Daha önceden denkliği reddedilen 15 kişiye önlisans denkliği verilmiş
Daha önceden denkliği reddedilen 16 kişinin ise denklikleri tekrar reddedilmiştir. Şeklinde belirtilerek üniversitenin faaliyetleri anlatılmıştır.
ÜMİT PSİKOLOJİK HAREKAT PLANI
5 Mart 1998 tarih ve TİB:4693-8-98/ÖFY Bşmüşv (45) sayılı yazı ile ÜMİT PSİKOLOJİK HAREKAT PLANI Uygulamaya konulduğu anlaşılmıştır. (116.Kls. S.239-245)
Üniversite Gençliğinin Durumu olarak: Özellikle irticai faaliyetlerde bulunarak başörtüsü istismarı yapan öğrenciler, öğrenci danışmanları ve üniversitede görevli üst düzey yöneticiler tarafından ikna yoluyla başörtülerini çıkarmaya davet edildiği, ikna olmayanlara gereken disiplin cezaları verildiği belirtilmektedir.
-Genelkurmay antetli CD den elde edilen belgeler arasında bulunan YÖK Başkanı şüpheli Kemal GÜRÜZ’e hitaben Genelkurmay Başkanlığı tarafından yazılan belgede özetle; (116 Kls.
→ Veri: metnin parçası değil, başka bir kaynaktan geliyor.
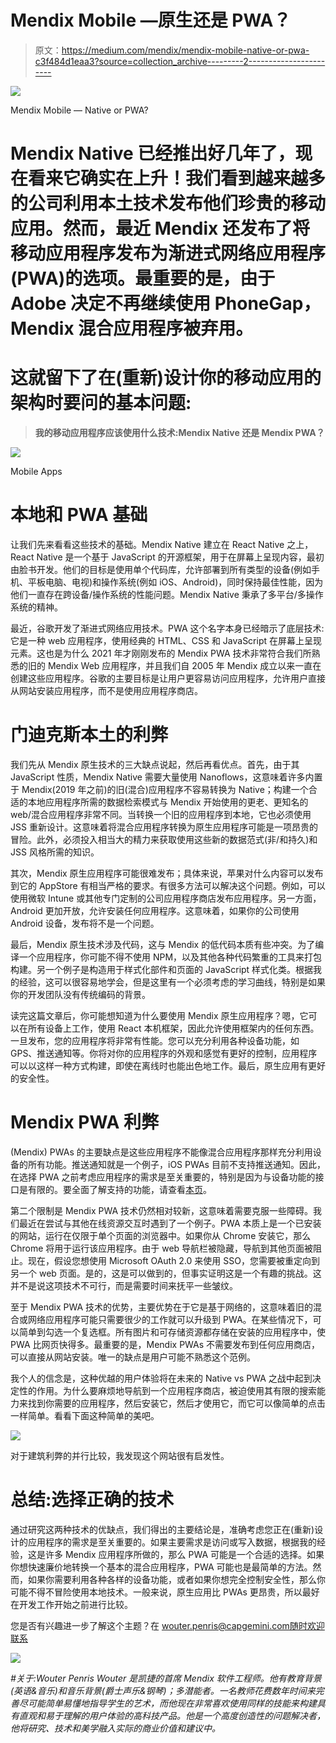 # Mendix Mobile —原生还是 PWA？

> 原文：<https://medium.com/mendix/mendix-mobile-native-or-pwa-c3f484d1eaa3?source=collection_archive---------2----------------------->

![](img/54ee1ac06603f1085c97667c7c7ed4c0.png)

Mendix Mobile — Native or PWA?

# Mendix Native 已经推出好几年了，现在看来它确实在上升！我们看到越来越多的公司利用本土技术发布他们珍贵的移动应用。然而，最近 Mendix 还发布了将移动应用程序发布为渐进式网络应用程序(PWA)的选项。最重要的是，由于 Adobe 决定不再继续使用 PhoneGap，Mendix 混合应用程序被弃用。

# 这就留下了在(重新)设计你的移动应用的架构时要问的基本问题:

> **我的移动应用程序应该使用什么技术:Mendix Native 还是 Mendix PWA？**

![](img/ec48097688835214c5ef5def95376fde.png)

Mobile Apps

# 本地和 PWA 基础

让我们先来看看这些技术的基础。Mendix Native 建立在 React Native 之上，React Native 是一个基于 JavaScript 的开源框架，用于在屏幕上呈现内容，最初由脸书开发。他们的目标是使用单个代码库，允许部署到所有类型的设备(例如手机、平板电脑、电视)和操作系统(例如 iOS、Android)，同时保持最佳性能，因为他们一直存在跨设备/操作系统的性能问题。Mendix Native 秉承了多平台/多操作系统的精神。

最近，谷歌开发了渐进式网络应用技术。PWA 这个名字本身已经暗示了底层技术:它是一种 web 应用程序，使用经典的 HTML、CSS 和 JavaScript 在屏幕上呈现元素。这也是为什么 2021 年才刚刚发布的 Mendix PWA 技术非常符合我们所熟悉的旧的 Mendix Web 应用程序，并且我们自 2005 年 Mendix 成立以来一直在创建这些应用程序。谷歌的主要目标是让用户更容易访问应用程序，允许用户直接从网站安装应用程序，而不是使用应用程序商店。

# 门迪克斯本土的利弊

我们先从 Mendix 原生技术的三大缺点说起，然后再看优点。首先，由于其 JavaScript 性质，Mendix Native 需要大量使用 Nanoflows，这意味着许多内置于 Mendix(2019 年之前)的旧(混合)应用程序不容易转换为 Native；构建一个合适的本地应用程序所需的数据检索模式与 Mendix 开始使用的更老、更知名的 web/混合应用程序非常不同。当转换一个旧的应用程序到本地，它也必须使用 JSS 重新设计。这意味着将混合应用程序转换为原生应用程序可能是一项昂贵的冒险。此外，必须投入相当大的精力来获取使用这些新的数据范式(非/和持久)和 JSS 风格所需的知识。

其次，Mendix 原生应用程序可能很难发布；具体来说，苹果对什么内容可以发布到它的 AppStore 有相当严格的要求。有很多方法可以解决这个问题。例如，可以使用微软 Intune 或其他专门定制的公司应用程序商店发布应用程序。另一方面，Android 更加开放，允许安装任何应用程序。这意味着，如果你的公司使用 Android 设备，发布将不是一个问题。

最后，Mendix 原生技术涉及代码，这与 Mendix 的低代码本质有些冲突。为了编译一个应用程序，你可能不得不使用 NPM，以及其他各种代码繁重的工具来打包构建。另一个例子是构造用于样式化部件和页面的 JavaScript 样式化类。根据我的经验，这可以很容易地学会，但是这里有一个必须考虑的学习曲线，特别是如果你的开发团队没有传统编码的背景。

读完这篇文章后，你可能想知道为什么要使用 Mendix 原生应用程序？嗯，它可以在所有设备上工作，使用 React 本机框架，因此允许使用框架内的任何东西。一旦发布，您的应用程序将非常有性能。您可以充分利用各种设备功能，如 GPS、推送通知等。你将对你的应用程序的外观和感觉有更好的控制，应用程序可以以这样一种方式构建，即使在离线时也能出色地工作。最后，原生应用有更好的安全性。

# Mendix PWA 利弊

(Mendix) PWAs 的主要缺点是这些应用程序不能像混合应用程序那样充分利用设备的所有功能。推送通知就是一个例子，iOS PWAs 目前不支持推送通知。因此，在选择 PWA 之前考虑应用程序的需求是至关重要的，特别是因为与设备功能的接口是有限的。要全面了解支持的功能，请查看[本页](https://docs.mendix.com/refguide/progressive-web-app/#6-accessing-device-features)。

第二个限制是 Mendix PWA 技术仍然相对较新，这意味着需要克服一些障碍。我们最近在尝试与其他在线资源交互时遇到了一个例子。PWA 本质上是一个已安装的网站，运行在仅限于单个页面的浏览器中。如果你从 Chrome 安装它，那么 Chrome 将用于运行该应用程序。由于 web 导航栏被隐藏，导航到其他页面被阻止。现在，假设您想使用 Microsoft OAuth 2.0 来使用 SSO，您需要被重定向到另一个 web 页面。是的，这是可以做到的，但事实证明这是一个有趣的挑战。这并不是说这项技术不可行，而是需要时间来抚平一些皱纹。

至于 Mendix PWA 技术的优势，主要优势在于它是基于网络的，这意味着旧的混合或网络应用程序可能只需要很少的工作就可以升级到 PWA。在某些情况下，可以简单到勾选一个复选框。所有图片和可存储资源都存储在安装的应用程序中，使 PWA 比网页快得多。最重要的是，Mendix PWAs 不需要发布到任何应用商店，可以直接从网站安装。唯一的缺点是用户可能不熟悉这个范例。

我个人的信念是，这种优越的用户体验将在未来的 Native vs PWA 之战中起到决定性的作用。为什么要麻烦地导航到一个应用程序商店，被迫使用其有限的搜索能力来找到你需要的应用程序，然后安装它，然后才使用它，而它可以像简单的点击一样简单。看看下面这种简单的美吧。

![](img/da96cb238fe53f1a31afcf1b0fc836cc.png)

对于建筑利弊的并行比较，我发现这个网站很有启发性。

# 总结:选择正确的技术

通过研究这两种技术的优缺点，我们得出的主要结论是，准确考虑您正在(重新)设计的应用程序的需求是至关重要的。如果主要需求是访问或写入数据，根据我的经验，这是许多 Mendix 应用程序所做的，那么 PWA 可能是一个合适的选择。如果你想快速廉价地转换一个基本的混合应用程序，PWA 可能也是最简单的方法。然而，如果你需要利用各种各样的设备功能，或者如果你想完全控制安全性，那么你可能不得不冒险使用本地技术。一般来说，原生应用比 PWAs 更昂贵，所以最好在开发工作开始之前进行比较。

您是否有兴趣进一步了解这个主题？在 wouter.penris@capgemini.com随时欢迎联系

![](img/7b87c45eb95bdb093eeca5cc9b17f996.png)

*#关于:Wouter Penris
Wouter 是凯捷的首席 Mendix 软件工程师。他有教育背景(英语&音乐)和音乐背景(爵士声乐&钢琴)；多潜能者。一名教师花费数年时间来完善尽可能简单易懂地指导学生的艺术，而他现在非常喜欢使用同样的技能来构建具有直观和易于理解的用户体验的高科技产品。他是一个高度创造性的问题解决者，他将研究、技术和美学融入实际的商业价值和建议中。*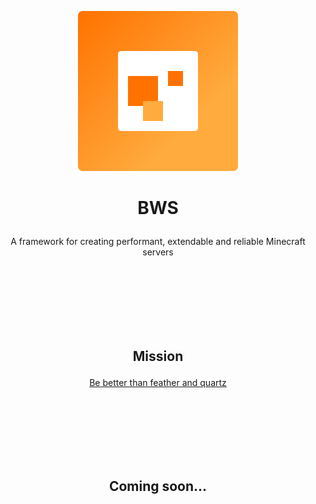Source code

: <p align="center"><img src="./icon.svg" width="256px"></p>

# <p align="center">BWS</p>

<p align="center">A framework for creating performant, extendable and reliable Minecraft servers</p>

<br /><br /><br /><br /><br /><br />

## <p align="center">Mission</p>

<p align="center"><a href="https://github.com/Rusty-Quartz/Quartz#mission-statement">Be better than feather and quartz</a></p>

<br /><br /><br /><br /><br /><br />

## <p align="center">Coming soon...</p>
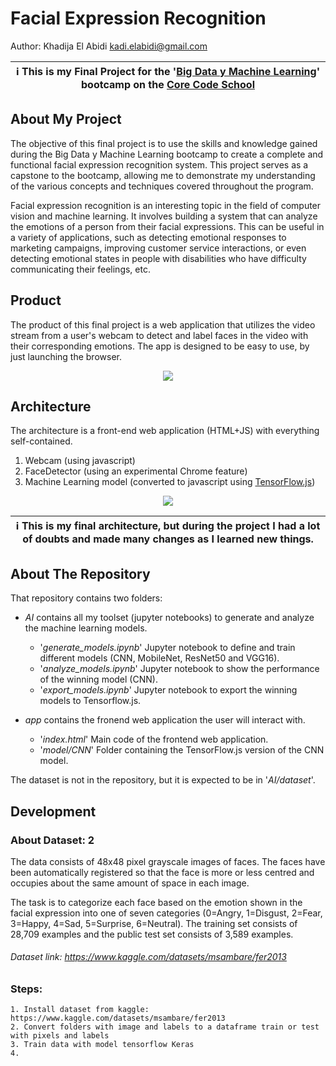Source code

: # Facial Expression Recognition

Author: Khadija El Abidi <kadi.elabidi@gmail.com>

| ℹ️ This is my Final Project for the '[Big Data y Machine Learning](https://www.corecode.school/bootcamp/bdml)' bootcamp on the [Core Code School](https://www.corecode.school/) |
| --- |

## About My Project

The objective of this final project is to use the skills and knowledge gained during the Big Data y Machine Learning bootcamp to create a complete and functional facial expression recognition system. This project serves as a capstone to the bootcamp, allowing me to demonstrate my understanding of the various concepts and techniques covered throughout the program.

Facial expression recognition is an interesting topic in the field of computer vision and machine learning.  It involves building a system that can analyze the emotions of a person from their facial expressions. This can be useful in a variety of applications, such as detecting emotional responses to marketing campaigns, improving customer service interactions, or even detecting emotional states in people with disabilities who have difficulty communicating their feelings, etc.

## Product ##

The product of this final project is a web application that utilizes the video stream from a user's webcam to detect and label faces in the video with their corresponding emotions. The app is designed to be easy to use, by just launching the browser.


<p align="center">
  <img src = "https://user-images.githubusercontent.com/112415704/210655036-fbdd37c1-ce72-4f08-8800-149504f42ea6.png">
</p>

## Architecture ##

The architecture is a front-end web application (HTML+JS) with everything self-contained.

1. Webcam (using javascript)
2. FaceDetector (using an experimental Chrome feature)
3. Machine Learning model (converted to javascript using [TensorFlow.js](https://www.tensorflow.org/js))

<p align="center">
  <img src = "https://user-images.githubusercontent.com/112415704/210812370-5266b479-c21d-4f07-9a67-e41cf57e63f2.png">
</p>

| ℹ️ This is my final architecture, but during the project I had a lot of doubts and made many changes as I learned new things.  |
| --- |


## About The Repository ##

That repository contains two folders:

* *AI* contains all my toolset (jupyter notebooks) to generate and analyze the machine learning models.
  * '*generate_models.ipynb*' Jupyter notebook to define and train different models (CNN, MobileNet, ResNet50 and VGG16).
  * '*analyze_models.ipynb*' Jupyter notebook to show the performance of the winning model (CNN).
  * '*export_models.ipynb*' Jupyter notebook to export the winning models to Tensorflow.js.

* *app* contains the fronend web application the user will interact with.
  * '*index.html*' Main code of the frontend web application.
  * '*model/CNN*' Folder containing the TensorFlow.js version of the CNN model.

The dataset is not in the repository, but it is expected to be in '*AI/dataset*'.


## Development ##





### About Dataset: 2

The data consists of 48x48 pixel grayscale images of faces. The faces have been automatically registered so that the face is more or less centred and occupies about the same amount of space in each image.

The task is to categorize each face based on the emotion shown in the facial expression into one of seven categories (0=Angry, 1=Disgust, 2=Fear, 3=Happy, 4=Sad, 5=Surprise, 6=Neutral). The training set consists of 28,709 examples and the public test set consists of 3,589 examples.

###### Dataset link:  https://www.kaggle.com/datasets/msambare/fer2013


### Steps: 


    1. Install dataset from kaggle: https://www.kaggle.com/datasets/msambare/fer2013
    2. Convert folders with image and labels to a dataframe train or test with pixels and labels
    3. Train data with model tensorflow Keras
    4.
S:246-248)
Sayın Başkan Kemal GÜRÜZ,
Yüksek öğrenim başkanı olarak “TÜRBAN” konusundaki kararlılığınızı takdirle karşılıyoruz. Özellikle rektörlerin bu konudaki farklı uygulamalarını netleştirdiniz ve tartışmalarda son verdiniz. ayrıca öğrenci disiplin yönetmeliğine, bu konuda getirmiş olduğunuz bazı tedbirlerle, rektörlerin yetkilerini artırdığınızı öğrendim. Ayrıca rektörlerin söz konusu kararlılığı devam ettirmesi gerekiyor.
8 yıllık zorunlu eğitim yasası nedeniyle 9 ncu sınıftan itibaren öğrenci almaya başlayan imam hatip liselerinin, üniversitelere girişte uygulanacak tek basamaklı sınav sistemi ve türbanla ilgili alınan müeyyideler nedeniyle artık ilgi görmediği, imam hatip liselerine müracaatların % 15’lere düştüğü ve bu öğrencilerin büyük bölümünün meslek-teknik liselerine kayıt olmaları sevindirici bir gelişme…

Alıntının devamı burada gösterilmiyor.